Monday, February 11, 2013

Google Packed British Schools with Raspberry Pi

The search giant has recently written a cheque to provide British schools over 15,000 free microcomputers. The company’s chairman Eric Schmidt and Raspberry Pi co-founder Eben Upton explained that the move should help raise a new generation of computer scientists and encourage kids to take up coding.

Google has said before that the schools of the United Kingdom were undermining the IT industry by rejecting to produce students who could create technology. Eric Schmidt is worried that current information and communications technology teaching is insufficient preparation for future jobs in technology.

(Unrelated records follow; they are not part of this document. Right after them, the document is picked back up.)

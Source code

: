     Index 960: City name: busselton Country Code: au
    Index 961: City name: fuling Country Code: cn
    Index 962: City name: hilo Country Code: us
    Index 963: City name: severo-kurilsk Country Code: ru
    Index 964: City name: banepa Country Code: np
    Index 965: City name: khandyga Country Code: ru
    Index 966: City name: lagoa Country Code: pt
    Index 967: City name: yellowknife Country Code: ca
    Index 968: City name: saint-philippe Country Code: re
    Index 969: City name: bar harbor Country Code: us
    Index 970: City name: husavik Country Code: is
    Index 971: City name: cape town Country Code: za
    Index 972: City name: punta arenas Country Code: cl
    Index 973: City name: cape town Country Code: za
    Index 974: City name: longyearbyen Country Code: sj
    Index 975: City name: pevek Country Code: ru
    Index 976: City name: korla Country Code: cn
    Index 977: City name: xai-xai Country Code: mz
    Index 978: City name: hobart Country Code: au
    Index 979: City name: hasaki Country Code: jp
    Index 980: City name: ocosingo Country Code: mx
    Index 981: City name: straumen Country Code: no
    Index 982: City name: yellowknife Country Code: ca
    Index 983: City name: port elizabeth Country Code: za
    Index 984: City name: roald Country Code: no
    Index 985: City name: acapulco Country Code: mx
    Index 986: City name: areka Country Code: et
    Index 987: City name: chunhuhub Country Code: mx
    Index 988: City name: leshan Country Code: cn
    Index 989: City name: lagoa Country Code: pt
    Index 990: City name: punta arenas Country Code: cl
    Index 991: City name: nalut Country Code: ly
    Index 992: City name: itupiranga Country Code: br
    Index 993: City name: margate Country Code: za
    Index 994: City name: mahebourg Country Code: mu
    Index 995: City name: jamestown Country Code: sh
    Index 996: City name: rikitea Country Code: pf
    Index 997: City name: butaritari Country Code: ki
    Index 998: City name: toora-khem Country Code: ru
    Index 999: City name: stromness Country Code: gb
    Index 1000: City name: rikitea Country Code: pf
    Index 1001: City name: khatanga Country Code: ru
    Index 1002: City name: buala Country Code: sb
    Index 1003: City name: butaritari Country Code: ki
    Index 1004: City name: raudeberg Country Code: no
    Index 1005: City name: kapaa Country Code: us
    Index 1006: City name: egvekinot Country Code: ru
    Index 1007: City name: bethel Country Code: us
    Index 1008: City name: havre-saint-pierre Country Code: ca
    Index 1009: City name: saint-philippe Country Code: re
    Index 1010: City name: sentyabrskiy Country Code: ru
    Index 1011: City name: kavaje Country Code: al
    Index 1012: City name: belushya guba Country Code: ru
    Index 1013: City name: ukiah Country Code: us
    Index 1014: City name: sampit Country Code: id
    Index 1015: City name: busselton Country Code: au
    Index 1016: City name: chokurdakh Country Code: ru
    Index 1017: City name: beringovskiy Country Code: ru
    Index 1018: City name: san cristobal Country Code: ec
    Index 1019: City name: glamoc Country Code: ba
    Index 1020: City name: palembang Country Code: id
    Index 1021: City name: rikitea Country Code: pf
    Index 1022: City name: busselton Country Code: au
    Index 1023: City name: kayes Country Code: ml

The partnership and the initiative were announced at Chesterton Community College in Cambridge, where kids were given a coding lesson by Eric Schmidt and Eben Upton. Raspberry Pi co-founder hoped that his company’s cooperation with Google will become a significant moment in the development of computing education in the United Kingdom.

Upton believed it would be possible to turn around the constant decline in the numbers and skill sets of students applying to read computer science at university. Within the last decade, the numbers of people studying computer science in the country decreased by 23% at undergraduate level.

Eric Schmidt, when announcing Google’s Raspberry Pi giveaway, said that the UK’s innovators and entrepreneurs have changed the world and now the company should inspire the next generation of computer genius. Google hoped that its donation would go some way towards that. In the meanwhile, Google is also sponsoring ICT teacher training through a scheme in conjunction with the Teach First charity.